What the task asks »
Your answer should consist of all lines in the listing that hold the word "donc".

Input data »
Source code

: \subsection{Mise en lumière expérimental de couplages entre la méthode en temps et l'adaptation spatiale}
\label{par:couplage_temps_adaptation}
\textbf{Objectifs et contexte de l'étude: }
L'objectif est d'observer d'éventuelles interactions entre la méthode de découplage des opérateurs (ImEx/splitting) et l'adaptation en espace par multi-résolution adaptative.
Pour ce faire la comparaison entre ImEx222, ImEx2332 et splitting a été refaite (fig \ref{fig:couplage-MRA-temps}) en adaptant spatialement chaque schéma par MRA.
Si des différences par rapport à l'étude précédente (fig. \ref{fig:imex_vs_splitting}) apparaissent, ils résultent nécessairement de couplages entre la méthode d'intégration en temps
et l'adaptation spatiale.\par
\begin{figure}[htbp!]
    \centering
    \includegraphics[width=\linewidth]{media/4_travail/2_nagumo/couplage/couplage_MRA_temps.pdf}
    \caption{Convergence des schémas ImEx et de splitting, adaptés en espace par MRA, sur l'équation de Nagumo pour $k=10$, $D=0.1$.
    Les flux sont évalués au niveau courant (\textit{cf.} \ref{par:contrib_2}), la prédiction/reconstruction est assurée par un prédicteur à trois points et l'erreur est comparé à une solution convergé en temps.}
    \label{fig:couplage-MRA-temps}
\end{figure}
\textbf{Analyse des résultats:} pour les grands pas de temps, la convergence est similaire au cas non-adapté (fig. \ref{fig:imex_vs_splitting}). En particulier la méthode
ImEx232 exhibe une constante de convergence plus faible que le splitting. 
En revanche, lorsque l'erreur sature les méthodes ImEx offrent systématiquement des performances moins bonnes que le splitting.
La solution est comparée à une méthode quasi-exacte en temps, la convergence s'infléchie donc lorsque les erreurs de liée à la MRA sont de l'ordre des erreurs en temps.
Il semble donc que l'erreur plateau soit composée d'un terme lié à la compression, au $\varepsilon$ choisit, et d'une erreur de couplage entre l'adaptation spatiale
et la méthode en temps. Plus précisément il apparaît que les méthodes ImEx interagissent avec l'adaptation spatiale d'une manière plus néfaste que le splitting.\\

Worked solution »
La solution est comparée à une méthode quasi-exacte en temps, la convergence s'infléchie donc lorsque les erreurs de liée à la MRA sont de l'ordre des erreurs en temps.
Il semble donc que l'erreur plateau soit composée d'un terme lié à la compression, au $\varepsilon$ choisit, et d'une erreur de couplage entre l'adaptation spatiale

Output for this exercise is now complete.